The subject of home office has been the topic of several in-office discussions in the past month or so, discussions that ultimately led to nowhere.
It started off fairly evident and clear: I suggested home office so that I may be more productive. There are days in the office where all I need is quiet. Nothing more. I have all the e-mails, all facts and all data, and all that I do need is a quiet space to channel everything into my project documentation. No in-office humor, no cross-open-space discussions to overhear, just work.
Top management got the message, but not all are onboard. It seems that home office is treated as a perk, a privilege that one gets for doing a good job perhaps, or being high enough in the company structure. And the only reason I can think off why this would be the case is the assumption that people due less work during home office days. It’s the belief that home office is a mini-day-off.
Now, if your home office means that you can do work while baby sitting your kid, meaning multitask while maintaining the same level of work engagement, then I suppose the reward factor is true for you. You get to work but at the same time spend time with your kid. If it means that you can save two hours of commuting then the time-saved reward is also somewhat there. But neither of these two apply to me.

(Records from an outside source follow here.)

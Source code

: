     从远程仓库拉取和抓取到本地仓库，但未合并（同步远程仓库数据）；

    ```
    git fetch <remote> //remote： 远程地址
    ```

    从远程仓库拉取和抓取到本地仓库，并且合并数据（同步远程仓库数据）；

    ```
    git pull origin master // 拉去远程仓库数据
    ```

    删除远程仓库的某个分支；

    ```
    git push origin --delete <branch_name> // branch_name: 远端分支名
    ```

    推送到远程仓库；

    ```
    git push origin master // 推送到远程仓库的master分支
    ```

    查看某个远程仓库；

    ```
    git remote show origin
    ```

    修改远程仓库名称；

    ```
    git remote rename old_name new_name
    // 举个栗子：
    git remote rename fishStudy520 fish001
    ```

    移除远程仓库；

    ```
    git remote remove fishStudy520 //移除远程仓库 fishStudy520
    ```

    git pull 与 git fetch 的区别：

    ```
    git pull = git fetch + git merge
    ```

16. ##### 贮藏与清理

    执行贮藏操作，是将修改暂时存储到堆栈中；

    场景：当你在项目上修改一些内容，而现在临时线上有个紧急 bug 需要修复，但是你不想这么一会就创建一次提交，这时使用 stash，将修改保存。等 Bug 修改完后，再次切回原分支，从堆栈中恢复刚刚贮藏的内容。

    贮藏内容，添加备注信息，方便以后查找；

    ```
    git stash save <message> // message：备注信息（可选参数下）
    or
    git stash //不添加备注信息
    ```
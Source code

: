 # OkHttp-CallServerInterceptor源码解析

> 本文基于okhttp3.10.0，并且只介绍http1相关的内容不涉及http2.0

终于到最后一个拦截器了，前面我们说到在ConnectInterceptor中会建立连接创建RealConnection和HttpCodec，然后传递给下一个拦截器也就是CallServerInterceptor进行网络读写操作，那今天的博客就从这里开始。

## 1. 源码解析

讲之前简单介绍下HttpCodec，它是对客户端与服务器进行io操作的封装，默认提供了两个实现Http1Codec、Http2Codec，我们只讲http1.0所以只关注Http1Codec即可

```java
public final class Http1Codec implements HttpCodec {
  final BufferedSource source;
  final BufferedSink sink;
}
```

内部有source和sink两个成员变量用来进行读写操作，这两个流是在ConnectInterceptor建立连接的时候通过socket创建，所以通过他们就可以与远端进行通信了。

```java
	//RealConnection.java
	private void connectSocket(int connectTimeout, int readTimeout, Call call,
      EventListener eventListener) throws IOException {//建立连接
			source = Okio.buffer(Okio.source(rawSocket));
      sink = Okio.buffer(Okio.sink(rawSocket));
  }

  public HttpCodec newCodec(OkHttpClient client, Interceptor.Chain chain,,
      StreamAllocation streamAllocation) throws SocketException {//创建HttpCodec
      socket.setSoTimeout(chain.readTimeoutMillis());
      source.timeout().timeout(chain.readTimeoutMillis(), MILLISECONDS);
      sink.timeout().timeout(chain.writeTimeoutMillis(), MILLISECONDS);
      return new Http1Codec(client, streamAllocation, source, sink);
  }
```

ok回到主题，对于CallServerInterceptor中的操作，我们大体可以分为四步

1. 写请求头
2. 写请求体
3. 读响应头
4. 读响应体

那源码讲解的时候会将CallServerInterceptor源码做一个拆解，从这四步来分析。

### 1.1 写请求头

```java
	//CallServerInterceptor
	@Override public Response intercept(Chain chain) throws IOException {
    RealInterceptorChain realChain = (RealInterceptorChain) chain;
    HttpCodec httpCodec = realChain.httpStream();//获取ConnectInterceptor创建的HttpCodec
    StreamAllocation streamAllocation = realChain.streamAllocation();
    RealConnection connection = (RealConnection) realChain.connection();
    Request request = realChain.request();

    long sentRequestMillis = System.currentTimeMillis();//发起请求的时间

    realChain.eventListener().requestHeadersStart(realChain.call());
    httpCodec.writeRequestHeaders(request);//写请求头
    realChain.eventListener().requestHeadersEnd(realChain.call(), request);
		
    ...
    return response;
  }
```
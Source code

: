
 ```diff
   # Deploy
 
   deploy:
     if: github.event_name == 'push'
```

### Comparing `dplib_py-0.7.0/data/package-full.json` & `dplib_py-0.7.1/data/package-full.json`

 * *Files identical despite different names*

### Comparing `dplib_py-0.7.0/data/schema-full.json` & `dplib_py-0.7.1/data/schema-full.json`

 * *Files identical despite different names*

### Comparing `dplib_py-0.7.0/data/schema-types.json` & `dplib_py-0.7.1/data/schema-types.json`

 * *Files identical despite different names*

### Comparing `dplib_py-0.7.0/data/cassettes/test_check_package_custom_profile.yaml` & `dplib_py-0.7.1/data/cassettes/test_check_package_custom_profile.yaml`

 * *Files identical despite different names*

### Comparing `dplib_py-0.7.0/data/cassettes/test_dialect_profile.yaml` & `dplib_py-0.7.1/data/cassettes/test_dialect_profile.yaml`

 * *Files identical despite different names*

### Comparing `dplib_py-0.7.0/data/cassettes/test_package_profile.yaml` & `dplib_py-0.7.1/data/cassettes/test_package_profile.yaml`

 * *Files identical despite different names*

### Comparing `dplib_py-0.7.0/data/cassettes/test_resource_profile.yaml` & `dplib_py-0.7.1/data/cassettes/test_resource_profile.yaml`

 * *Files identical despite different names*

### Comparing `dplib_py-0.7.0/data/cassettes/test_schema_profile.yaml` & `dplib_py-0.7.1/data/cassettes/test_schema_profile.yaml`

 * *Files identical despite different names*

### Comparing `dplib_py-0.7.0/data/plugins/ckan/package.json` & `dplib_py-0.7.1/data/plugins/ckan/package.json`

Treating home office as a reward however, has one very important component to it: it may be given or taken away.
Given for doing good, taken away for doing bad.
And the latter is exactly what happened in our case. The home office discussion never took off before it was automatically shut down because we did bad. Granted, there were tasks that my boss expected from the group that were not delivered. Tasks that could have been better managed by the collective and even by our leader himself, but the fact remains that we are now being punished.
“You won’t be able to get more done, until you get my work done.”
My take away from the ordeal is this: while times are a-changing, certain mentality does not. I’m motivated to do better work both with quality and innovation in mind, and I’m not even sure if home office would allow for me to achieve this. I do know however, that on certain days I’d rather stay home and work, and it would NOT be a reward.
PS.
Here’s what my little home office looks like. It’s a work in progress, but usually there’s something on the whiteboard and Fado always keeps me company 🙂
Speaker FYI: when I was just old enough to walk I would play the awesome game of “let’s poke the speaker membrane”. All fixed now, these beauties are as old as I am!